In maniera molto realistica, Bret Anthony Johnston racconta la storia di una famiglia texana, una famiglia normale – madre, padre e due ragazzini – che non sa bene come fronteggiare la perdita della normalità. Justin, il figlio maggiore, una sera scompare. Ma la tragedia vera va in scena dopo, quando apparentemente è superata. Passano quattro anni e il bambino, ormai adolescente, viene ritrovato in un mercato delle pulci mentre compra dei topolini per il suo serpente. Viene subito restituito alla famiglia, incredula per la felicità.
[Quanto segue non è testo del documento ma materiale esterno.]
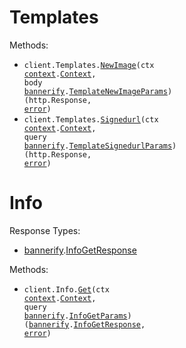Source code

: # Templates

Methods:

- <code title="post /v1/templates/createImage">client.Templates.<a href="https://pkg.go.dev/github.com/stainless-sdks/bannerify-go#TemplateService.NewImage">NewImage</a>(ctx <a href="https://pkg.go.dev/context">context</a>.<a href="https://pkg.go.dev/context#Context">Context</a>, body <a href="https://pkg.go.dev/github.com/stainless-sdks/bannerify-go">bannerify</a>.<a href="https://pkg.go.dev/github.com/stainless-sdks/bannerify-go#TemplateNewImageParams">TemplateNewImageParams</a>) (http.Response, <a href="https://pkg.go.dev/builtin#error">error</a>)</code>
- <code title="get /v1/templates/signedurl">client.Templates.<a href="https://pkg.go.dev/github.com/stainless-sdks/bannerify-go#TemplateService.Signedurl">Signedurl</a>(ctx <a href="https://pkg.go.dev/context">context</a>.<a href="https://pkg.go.dev/context#Context">Context</a>, query <a href="https://pkg.go.dev/github.com/stainless-sdks/bannerify-go">bannerify</a>.<a href="https://pkg.go.dev/github.com/stainless-sdks/bannerify-go#TemplateSignedurlParams">TemplateSignedurlParams</a>) (http.Response, <a href="https://pkg.go.dev/builtin#error">error</a>)</code>

# Info

Response Types:

- <a href="https://pkg.go.dev/github.com/stainless-sdks/bannerify-go">bannerify</a>.<a href="https://pkg.go.dev/github.com/stainless-sdks/bannerify-go#InfoGetResponse">InfoGetResponse</a>

Methods:

- <code title="get /v1/info">client.Info.<a href="https://pkg.go.dev/github.com/stainless-sdks/bannerify-go#InfoService.Get">Get</a>(ctx <a href="https://pkg.go.dev/context">context</a>.<a href="https://pkg.go.dev/context#Context">Context</a>, query <a href="https://pkg.go.dev/github.com/stainless-sdks/bannerify-go">bannerify</a>.<a href="https://pkg.go.dev/github.com/stainless-sdks/bannerify-go#InfoGetParams">InfoGetParams</a>) (<a href="https://pkg.go.dev/github.com/stainless-sdks/bannerify-go">bannerify</a>.<a href="https://pkg.go.dev/github.com/stainless-sdks/bannerify-go#InfoGetResponse">InfoGetResponse</a>, <a href="https://pkg.go.dev/builtin#error">error</a>)</code>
L’ombra dell’accaduto però – per quattro anni è stato sequestrato e violentato – oscura ogni tentativo di ricominciare come prima. Quando poi il responsabile, in carcere sotto cauzione, viene liberato in attesa del processo, si apre definitivamente il baratro. Che è un precipizio di non detti. Tutti cercano di fare finta di niente per non turbare gli altri, ma queste continue acrobazie alla fine sottolineano ancora di più il vuoto in cui sono costretti a muoversi: “Ormai c’era stata una spaccatura in quella giornata, era come se ognuno stesse andando alla deriva trasportato da una corrente diversa”.
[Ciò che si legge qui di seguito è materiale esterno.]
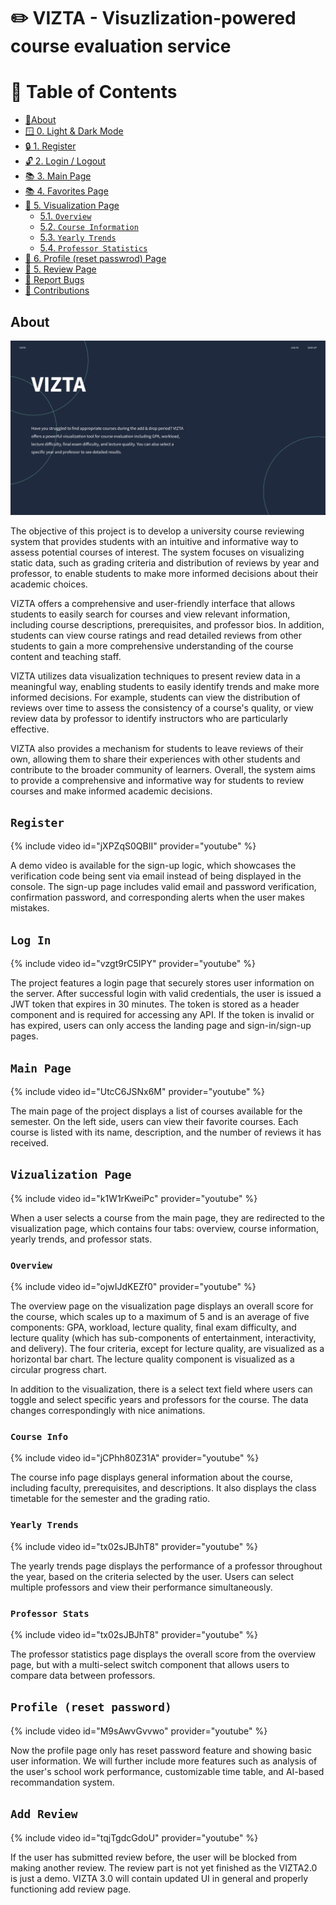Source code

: # ✏️ VIZTA - Visuzlization-powered course evaluation service

  
# 📖 Table of Contents

- [🚀About](#About)
- [🪟 0. Light & Dark Mode](#lightdarkmode)
- [🔒 1. Register](#register)
- [🔓 2. Login / Logout](#loginandlogout)
- [📚 3. Main Page](#main)
- [📚 4. Favorites Page](#favorites)
- [📕 5. Visualization Page](#visualization)
	- [5.1. `Overview`](#overview)
	- [5.2. `Course Information`](#courseinfo)
	- [5.3. `Yearly Trends`](#yearlytrends)
	- [5.4. `Professor Statistics`](#professorstats)
- [📅 6. Profile (reset passwrod) Page](#profile)
- [📕 5. Review Page](#review)
- [🚒 Report Bugs](#-report-bugs)
- [💌 Contributions](#-contributions)

  

## About <a name="about"></a>

  

<img src="/img/landing.png"/>

  

The objective of this project is to develop a university course reviewing system that provides students with an intuitive and informative way to assess potential courses of interest. The system focuses on visualizing static data, such as grading criteria and distribution of reviews by year and professor, to enable students to make more informed decisions about their academic choices.

  

VIZTA offers a comprehensive and user-friendly interface that allows students to easily search for courses and view relevant information, including course descriptions, prerequisites, and professor bios. In addition, students can view course ratings and read detailed reviews from other students to gain a more comprehensive understanding of the course content and teaching staff.

  

VIZTA utilizes data visualization techniques to present review data in a meaningful way, enabling students to easily identify trends and make more informed decisions. For example, students can view the distribution of reviews over time to assess the consistency of a course's quality, or view review data by professor to identify instructors who are particularly effective.

  

VIZTA also provides a mechanism for students to leave reviews of their own, allowing them to share their experiences with other students and contribute to the broader community of learners. Overall, the system aims to provide a comprehensive and informative way for students to review courses and make informed academic decisions.

  
  

## `Register` <a name="register"></a>

  

{% include video id="jXPZqS0QBII" provider="youtube" %}

  

A demo video is available for the sign-up logic, which showcases the verification code being sent via email instead of being displayed in the console. The sign-up page includes valid email and password verification, confirmation password, and corresponding alerts when the user makes mistakes.

  

## `Log In`  <a name="loginandlogout"></a>

  

{% include video id="vzgt9rC5IPY" provider="youtube" %}

  

The project features a login page that securely stores user information on the server. After successful login with valid credentials, the user is issued a JWT token that expires in 30 minutes. The token is stored as a header component and is required for accessing any API. If the token is invalid or has expired, users can only access the landing page and sign-in/sign-up pages.

## `Main Page`  <a name="main"></a>

  

{% include video id="UtcC6JSNx6M" provider="youtube" %}

  

The main page of the project displays a list of courses available for the semester. On the left side, users can view their favorite courses. Each course is listed with its name, description, and the number of reviews it has received.

  

## `Vizualization Page`  <a name="visualization"></a>

  

{% include video id="k1W1rKweiPc" provider="youtube" %}

  

When a user selects a course from the main page, they are redirected to the visualization page, which contains four tabs: overview, course information, yearly trends, and professor stats.

  

### `Overview`  <a name="overview"></a>

  

{% include video id="ojwIJdKEZf0" provider="youtube" %}

  

The overview page on the visualization page displays an overall score for the course, which scales up to a maximum of 5 and is an average of five components: GPA, workload, lecture quality, final exam difficulty, and lecture quality (which has sub-components of entertainment, interactivity, and delivery). The four criteria, except for lecture quality, are visualized as a horizontal bar chart. The lecture quality component is visualized as a circular progress chart.

  

In addition to the visualization, there is a select text field where users can toggle and select specific years and professors for the course. The data changes correspondingly with nice animations.

  

### `Course Info`  <a name="courseinfo"></a>

  

{% include video id="jCPhh80Z31A" provider="youtube" %}

  

The course info page displays general information about the course, including faculty, prerequisites, and descriptions. It also displays the class timetable for the semester and the grading ratio.

  

### `Yearly Trends`  <a name="yearlytrends"></a>

  

{% include video id="tx02sJBJhT8" provider="youtube" %}

  

The yearly trends page displays the performance of a professor throughout the year, based on the criteria selected by the user. Users can select multiple professors and view their performance simultaneously.

  

### `Professor Stats`  <a name="professorstats"></a>

  

{% include video id="tx02sJBJhT8" provider="youtube" %}

  

The professor statistics page displays the overall score from the overview page, but with a multi-select switch component that allows users to compare data between professors.

  

## `Profile (reset password)`  <a name="profile"></a>

  

{% include video id="M9sAwvGvvwo" provider="youtube" %}

  

Now the profile page only has reset password feature and showing basic user information. We will further include more features such as analysis of the user's school work performance, customizable time table, and AI-based recommandation system.

  

## `Add Review`   <a name="review"></a>

  

{% include video id="tqjTgdcGdoU" provider="youtube" %}

  

If the user has submitted review before, the user will be blocked from making another review. The review part is not yet finished as the VIZTA2.0 is just a demo. VIZTA 3.0 will contain updated UI in general and properly functioning add review page.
Il romanzo sostanzialmente racconta quello straziante corpo a corpo con la normalità perduta a cui costringe ogni tragedia. Quando salta in aria ogni riferimento e non esistono più cose rassicuranti e note, e non resta che rifondare i gesti – uno per uno – e inventarsi un equilibrio diverso, che tenga conto delle zone oscure e del loro peso specifico, così difficile da misurare. E la cosa più triste è che alla fine del percorso, non è nemmeno chiaro se questa fatica ci renda più umani o ci disumanizzi.